**The data:**
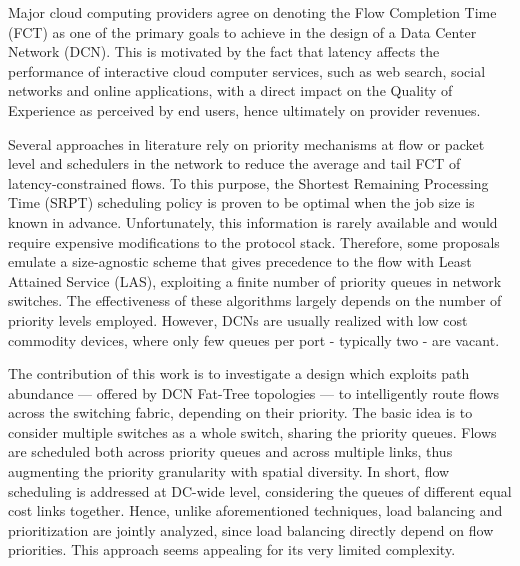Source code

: \abstract
Major cloud computing providers agree on denoting the Flow Completion Time (FCT) as one of the primary goals to achieve in the design of a Data Center Network (DCN). This is motivated by the fact that latency affects the performance of interactive cloud computer services, such as web search, social networks and online applications, with a direct impact on the Quality of Experience as perceived by end users, hence ultimately on provider revenues.

Several approaches in literature rely on priority mechanisms at flow or packet level and schedulers in the network to reduce the average and tail FCT of latency-constrained flows. 
To this purpose, the Shortest Remaining Processing Time (SRPT) scheduling policy is proven to be optimal when the job size is known in advance. Unfortunately, this information is rarely available and would require expensive modifications to the protocol stack. Therefore, some proposals emulate a size-agnostic scheme that gives precedence to the flow with Least Attained Service (LAS), exploiting a finite number of priority queues in network switches. The effectiveness of these algorithms largely depends on the number of priority levels employed. However, DCNs are usually realized with low cost commodity devices, where only few queues per port - typically two - are vacant.

The contribution of this work is to investigate a design which exploits path abundance --- offered by DCN Fat-Tree topologies --- to intelligently route flows across the switching fabric, depending on their priority. The basic idea is to consider multiple switches as a whole switch, sharing the priority queues. Flows are scheduled both across priority queues and across multiple links, thus augmenting the priority granularity with spatial diversity. 
In short, flow scheduling is addressed at DC-wide level, considering the queues of different equal cost links together. Hence, unlike aforementioned techniques, load balancing and prioritization are jointly analyzed, since load balancing directly depend on flow priorities. This approach seems appealing for its very limited complexity. 

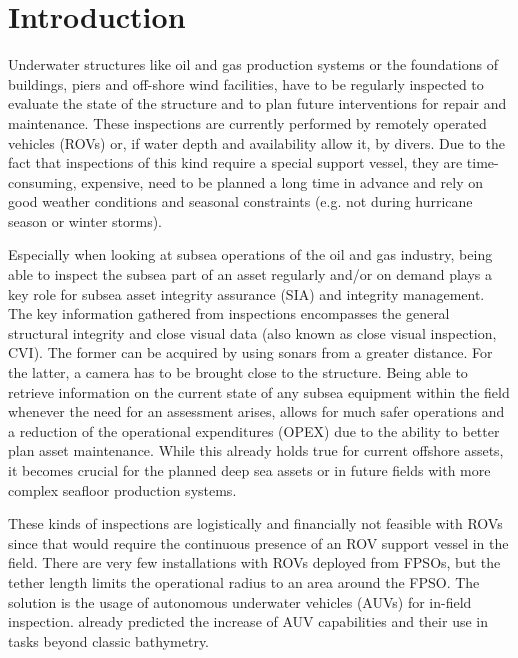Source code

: \documentclass[conference]{IEEEtran}
\begin{document}
\IEEEpeerreviewmaketitle

\section{Introduction}

Underwater structures like oil and gas production systems or the foundations of buildings,
piers and off-shore wind facilities, have to be regularly inspected to evaluate the state
of the structure and to plan future interventions for repair and maintenance. These
inspections are currently performed by remotely operated vehicles (ROVs) or, if water depth and
availability allow it, by divers. Due to the fact that inspections of this kind require a
special support vessel, they are time-consuming, expensive, need to be planned a long time
in advance and rely on good weather conditions and seasonal constraints (e.g. not during
hurricane season or winter storms).

Especially when looking at subsea operations of the oil and gas industry, being able
to inspect the subsea part of an asset regularly and/or on demand plays a key role for
subsea asset integrity assurance (SIA) and integrity management. The key information gathered from inspections encompasses the general structural integrity and close visual data
(also known as close visual inspection, CVI). The former can be acquired by using sonars
from a greater distance. For the latter, a camera has to be brought close to the structure.
Being able to retrieve information on the current state of any subsea equipment within the
field whenever the need for an assessment arises, allows for much safer operations and a
reduction of the operational expenditures (OPEX) due to the ability to better plan asset
maintenance. While this already holds true for current offshore assets, it becomes crucial
for the planned deep sea assets or in future fields with more complex seafloor production
systems.

These kinds of inspections are logistically and financially not feasible with
ROVs since that would require the continuous presence of an ROV support vessel in the
field. There are very few installations with ROVs deployed from FPSOs, but the tether length 
limits the operational radius to an area around the FPSO. The
solution is the usage of autonomous underwater vehicles (AUVs) for in-field inspection.
\cite{gamechanger07} already predicted the increase of AUV capabilities and their use in
tasks beyond classic bathymetry.
\end{document}
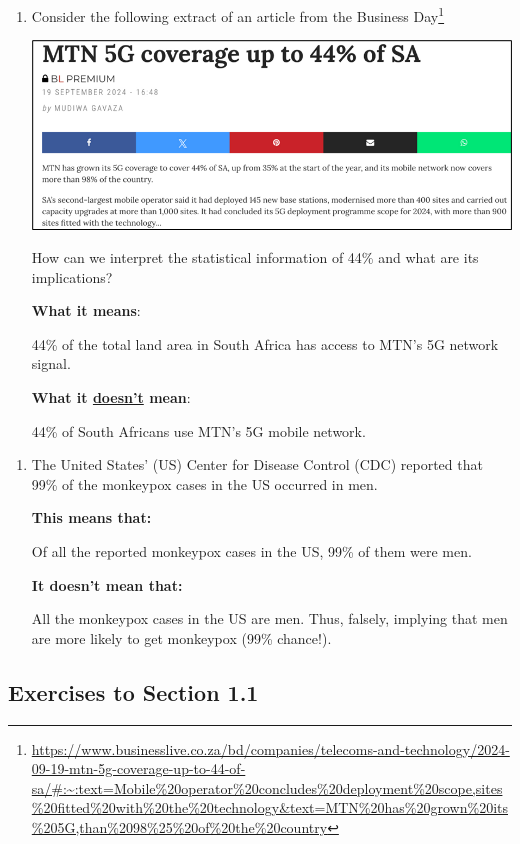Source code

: \documentclass[
]{book}
\begin{document}
\begin{enumerate}
\def\labelenumi{\arabic{enumi}.}
\item
  Consider the following extract of an article from the Business Day\footnote{\url{https://www.businesslive.co.za/bd/companies/telecoms-and-technology/2024-09-19-mtn-5g-coverage-up-to-44-of-sa/\#:~:text=Mobile\%20operator\%20concludes\%20deployment\%20scope,sites\%20fitted\%20with\%20the\%20technology&text=MTN\%20has\%20grown\%20its\%205G,than\%2098\%25\%20of\%20the\%20country}}

  \includegraphics[width=5.20833in,height=\textheight]{images/clipboard-338848850.png}

  How can we interpret the statistical information of 44\% and what are its implications?

  \textbf{What it means}:

  44\% of the total land area in South Africa has access to MTN's 5G network signal.

  \textbf{What it \ul{doesn't} mean}:

  44\% of South Africans use MTN's 5G mobile network.
\end{enumerate}

\begin{enumerate}
\def\labelenumi{\arabic{enumi}.}
\setcounter{enumi}{1}
\item
  The United States' (US) Center for Disease Control (CDC) reported that 99\% of the monkeypox cases in the US occurred in men.

  \textbf{This means that:}

  Of all the reported monkeypox cases in the US, 99\% of them were men.

  \textbf{It doesn't mean that:}

  All the monkeypox cases in the US are men. Thus, falsely, implying that men are more likely to get monkeypox (99\% chance!).
\end{enumerate}

\subsection{Exercises to Section 1.1}\label{exercises-to-section-1.1}
\end{document}

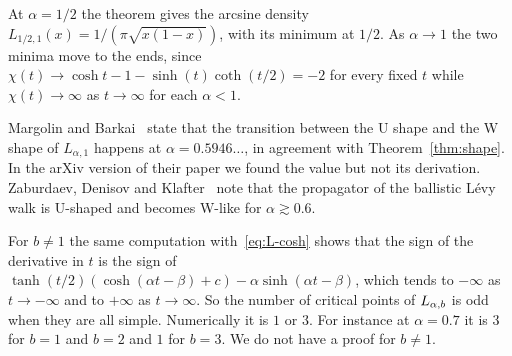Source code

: At $\alpha=1/2$ the theorem gives the arcsine density
$L_{1/2,1}(x)=1/(\pi\sqrt{x(1-x)})$, with its minimum at $1/2$. As $\alpha\to1$ the two
minima move to the ends, since $\chi(t)\to\cosh t-1-\sinh(t)\coth(t/2)=-2$ for every
fixed $t$ while $\chi(t)\to\infty$ as $t\to\infty$ for each $\alpha<1$.

Margolin and Barkai~\cite[Section~III]{margolinbarkai2006} state that the transition
between the U shape and the W shape of $L_{\alpha,1}$ happens at $\alpha=0.5946\ldots$,
in agreement with Theorem~\ref{thm:shape}. In the arXiv version of their paper we found
the value but not its derivation. Zaburdaev, Denisov and Klafter~\cite[Section~II.A.3]{zdk2015}
note that the propagator of the ballistic L\'evy walk is U-shaped and becomes W-like
for $\alpha\gtrsim0.6$.

\begin{remark}\label{rem:unequal}
For $b\ne1$ the same computation with~\eqref{eq:L-cosh} shows that the sign of the
derivative in $t$ is the sign of $\tanh(t/2)(\cosh(\alpha t-\beta)+c)-\alpha\sinh(\alpha t-\beta)$,
which tends to $-\infty$ as $t\to-\infty$ and to $+\infty$ as $t\to\infty$. So the number
of critical points of $\La$ is odd when they are all simple. Numerically it is $1$ or
$3$. For instance at $\alpha=0.7$ it is $3$ for $b=1$ and $b=2$ and $1$ for $b=3$. We do
not have a proof for $b\ne1$.
\end{remark}
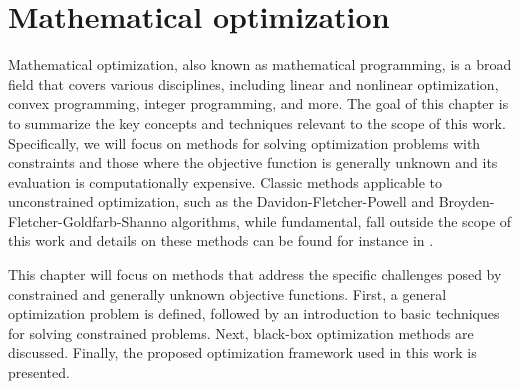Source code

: \chapter{Mathematical optimization}\label{optimization}

Mathematical optimization, also known as mathematical programming, is a broad field that covers various disciplines, including linear and nonlinear optimization, convex programming, integer programming, and more. The goal of this chapter is to summarize the key concepts and techniques relevant to the scope of this work. Specifically, we will focus on methods for solving optimization problems with constraints and those where the objective function is generally unknown and its evaluation is computationally expensive. Classic methods applicable to unconstrained optimization, such as the Davidon-Fletcher-Powell \cite{Fletcher1963} and Broyden-Fletcher-Goldfarb-Shanno \cite{broyden1970} algorithms, while fundamental, fall outside the scope of this work and details on these methods can be found for instance in \cite{Bert}.

This chapter will focus on methods that address the specific challenges posed by constrained and generally unknown objective functions. First, a general optimization problem is defined, followed by an introduction to basic techniques for solving constrained problems. Next, black-box optimization methods are discussed. Finally, the proposed optimization framework used in this work is presented.





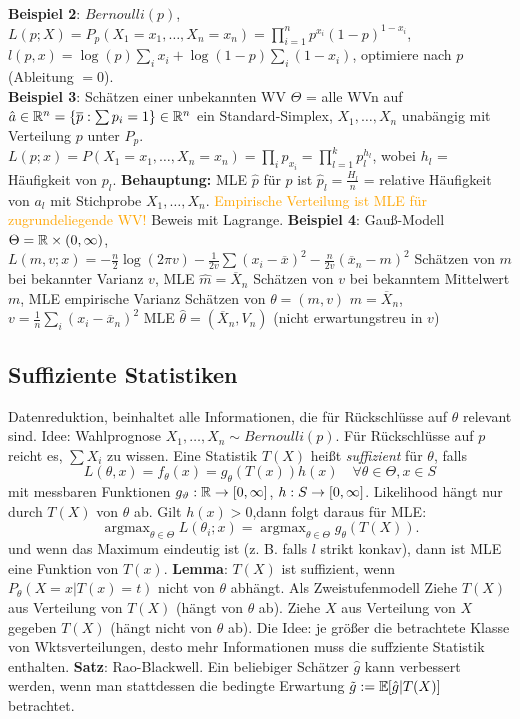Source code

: \begin{outline}
    \1 \textbf{Beispiel 2}: $Bernoulli(p)$, $L(p;X)=P_p(X_1=x_1,\ldots,X_n=x_n)=\prod_{i=1}^n p^{x_i}(1-p)^{1-x_i}$, 
        \2 $l(p,x)=\log(p)\sum_i x_i + \log(1-p)\sum_i(1-x_i)$, optimiere nach $p$ (Ableitung $=0$).\\
    \1 \textbf{Beispiel 3}: Schätzen einer unbekannten WV
        \2 $\Theta$ = alle WVn auf $\hat{a}\in\mathbb{R}^n = \{\overline{p}:\sum p_i = 1\} \in \mathbb{R}^n$ ein Standard-Simplex, $X_1,\ldots,X_n$ unabängig mit Verteilung $p$ unter $P_p$. \2 $L(p;x)=P(X_1=x_1,\ldots,X_n=x_n)=\prod_i p_{x_i} = \prod_{l=1}^k p_l^{h_l}$, wobei $h_l$ = Häufigkeit von $p_l$.
        \2 \textbf{Behauptung:} MLE $\hat{p}$ für $p$ ist $\hat{p}_l= \frac{H_l}{n}$ = relative Häufigkeit von $a_l$ mit Stichprobe $X_1,\ldots,X_n$. \textcolor{orange}{Empirische Verteilung ist MLE für zugrundeliegende WV!} Beweis mit Lagrange.
    \1 \textbf{Beispiel 4}: Gauß-Modell
        \2 $\Theta = \mathbb{R} \times (0,\infty)$, 
        \2 $L(m,v;x)=-\frac{n}{2}\log(2\pi v) - \frac{1}{2v}\sum(x_i-\overline{x})^2 - \frac{n}{2v}(\overline{x}_n-m)^2$
        \2 Schätzen von $m$ bei bekannter Varianz $v$, MLE $\hat{m}=\overline{X}_n$
        \2 Schätzen von $v$ bei bekanntem Mittelwert $m$, MLE empirische Varianz
        \2 Schätzen von $\theta=(m,v)$
            \3 $m=\overline{X}_n$, $v=\frac{1}{n}\sum_i(x_i-\overline{x}_n)^2$
            \3 MLE $\hat{\theta}=(\overline{X}_n,V_n)$ (nicht erwartungstreu in $v$)
\end{outline}

\subsection{Suffiziente Statistiken}

\begin{outline}
\0 Datenreduktion, beinhaltet alle Informationen, die für Rückschlüsse auf $\theta$ relevant sind. Idee: Wahlprognose $X_1,\ldots,X_n \sim Bernoulli(p)$. Für Rückschlüsse auf $p$ reicht es, $\sum X_i$ zu wissen.
    \1 Eine Statistik $T(X)$ heißt \emph{suffizient} für $\theta$, falls $$L(\theta,x)=f_\theta(x)=g_\theta(T(x))h(x) \quad\forall \theta \in \Theta, x\in S$$ 
    mit messbaren Funktionen $g_\vartheta:\mathbb{R}\rightarrow [0,\infty]$, $h:S\rightarrow[0,\infty]$. Likelihood hängt nur durch $T(X)$ von $\theta$ ab.
    \1 Gilt $h(x)>0$,dann folgt daraus für MLE: $$\operatorname{argmax}_{\theta\in\Theta} L(\theta_i;x)=\operatorname{argmax}_{\theta\in\Theta}g_\theta(T(X)).$$
    und wenn das Maximum eindeutig ist (z. B. falls $l$ strikt konkav), dann ist MLE eine Funktion von $T(x)$.
    \1 \textbf{Lemma}: $T(X)$ ist suffizient, wenn $P_\theta(X=x|T(x)=t)$ nicht von $\theta$ abhängt.
    \1 Als Zweistufenmodell
        \2 Ziehe $T(X)$ aus Verteilung von $T(X)$ (hängt von $\theta$ ab).
        \2 Ziehe $X$ aus Verteilung von $X$ gegeben $T(X)$ (hängt nicht von $\theta$ ab). 
\0 Die Idee: je größer die betrachtete Klasse von Wktsverteilungen, desto mehr Informationen muss die suffziente Statistik enthalten.
    \1 \textbf{Satz}: Rao-Blackwell. Ein beliebiger Schätzer $\hat{g}$ kann verbessert werden, wenn man stattdessen die bedingte Erwartung $\Tilde{g}:=\mathbb{E}\hspace{-2pt}\left[{\hat{g}|T(X)}\right]$ betrachtet. 
\end{outline}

**Work to be completed:** For the word "regularly", return every line of the records that holds it.

**Result of this exercise:**
piers and off-shore wind facilities, have to be regularly inspected to evaluate the state
to inspect the subsea part of an asset regularly and/or on demand plays a key role for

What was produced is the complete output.